• Directions for this task
Note how many lines in these entries contain "Embed", and reply with that number alone.

• Data for analysis
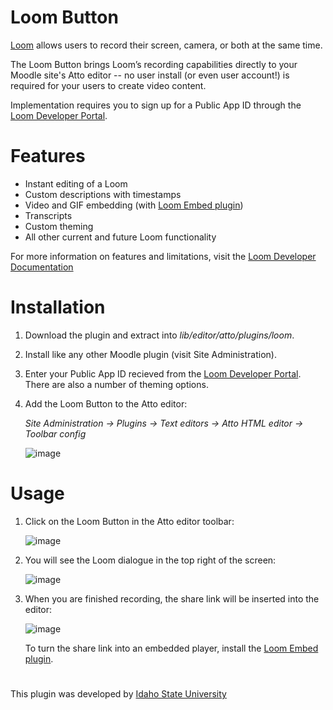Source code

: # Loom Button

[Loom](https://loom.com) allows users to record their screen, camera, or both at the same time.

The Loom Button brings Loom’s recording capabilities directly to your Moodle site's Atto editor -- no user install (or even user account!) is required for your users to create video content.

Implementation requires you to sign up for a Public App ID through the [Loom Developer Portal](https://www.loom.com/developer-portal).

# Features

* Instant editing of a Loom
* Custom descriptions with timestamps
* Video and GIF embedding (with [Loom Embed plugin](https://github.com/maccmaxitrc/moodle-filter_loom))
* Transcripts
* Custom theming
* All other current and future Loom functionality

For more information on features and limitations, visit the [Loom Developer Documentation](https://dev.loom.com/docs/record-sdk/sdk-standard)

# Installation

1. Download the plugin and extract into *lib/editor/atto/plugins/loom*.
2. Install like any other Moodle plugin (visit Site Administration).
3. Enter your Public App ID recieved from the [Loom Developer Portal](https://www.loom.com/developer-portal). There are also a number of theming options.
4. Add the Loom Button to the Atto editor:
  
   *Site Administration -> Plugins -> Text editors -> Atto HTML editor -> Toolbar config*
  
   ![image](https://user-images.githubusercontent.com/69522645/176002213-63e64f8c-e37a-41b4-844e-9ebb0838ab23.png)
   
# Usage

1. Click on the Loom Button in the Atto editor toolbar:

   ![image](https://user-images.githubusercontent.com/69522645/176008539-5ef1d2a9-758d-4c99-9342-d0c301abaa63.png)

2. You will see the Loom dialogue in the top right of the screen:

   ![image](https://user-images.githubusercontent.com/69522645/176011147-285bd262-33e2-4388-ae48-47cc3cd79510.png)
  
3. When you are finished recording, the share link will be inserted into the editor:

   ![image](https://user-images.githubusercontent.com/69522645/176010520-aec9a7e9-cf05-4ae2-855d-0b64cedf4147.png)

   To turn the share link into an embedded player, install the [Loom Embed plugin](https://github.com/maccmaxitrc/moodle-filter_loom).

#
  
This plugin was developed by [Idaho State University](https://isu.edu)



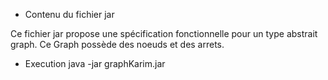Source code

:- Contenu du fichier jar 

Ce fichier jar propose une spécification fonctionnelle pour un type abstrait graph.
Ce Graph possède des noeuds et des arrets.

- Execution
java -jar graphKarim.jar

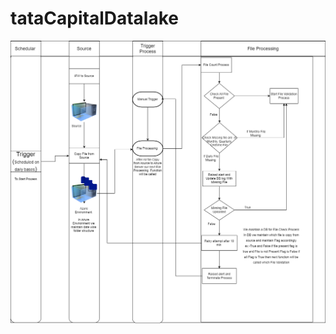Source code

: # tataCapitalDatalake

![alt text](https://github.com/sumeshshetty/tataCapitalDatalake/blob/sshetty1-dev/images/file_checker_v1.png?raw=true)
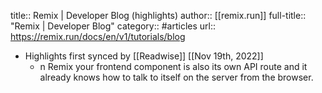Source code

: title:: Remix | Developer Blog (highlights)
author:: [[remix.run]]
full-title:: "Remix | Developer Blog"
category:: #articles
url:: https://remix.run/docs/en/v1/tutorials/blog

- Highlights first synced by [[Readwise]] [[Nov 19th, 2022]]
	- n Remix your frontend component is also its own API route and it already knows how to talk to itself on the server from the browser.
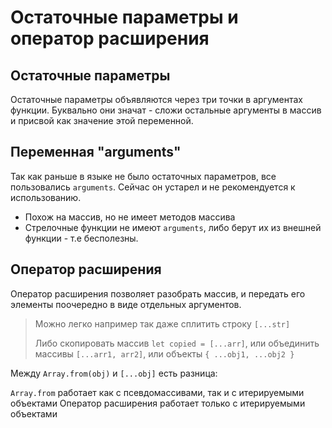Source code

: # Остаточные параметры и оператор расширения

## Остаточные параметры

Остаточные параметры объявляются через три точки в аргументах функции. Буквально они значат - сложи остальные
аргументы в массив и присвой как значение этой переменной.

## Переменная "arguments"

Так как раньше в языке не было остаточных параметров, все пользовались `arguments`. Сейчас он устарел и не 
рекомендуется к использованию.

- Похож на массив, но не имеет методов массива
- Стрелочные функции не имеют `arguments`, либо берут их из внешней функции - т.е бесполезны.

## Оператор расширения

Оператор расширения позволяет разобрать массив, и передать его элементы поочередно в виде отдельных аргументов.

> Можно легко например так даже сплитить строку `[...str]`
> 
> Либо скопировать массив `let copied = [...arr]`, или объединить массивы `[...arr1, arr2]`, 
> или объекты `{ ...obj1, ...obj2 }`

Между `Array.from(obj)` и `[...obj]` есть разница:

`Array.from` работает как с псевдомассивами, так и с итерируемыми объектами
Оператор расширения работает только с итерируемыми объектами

• Result
2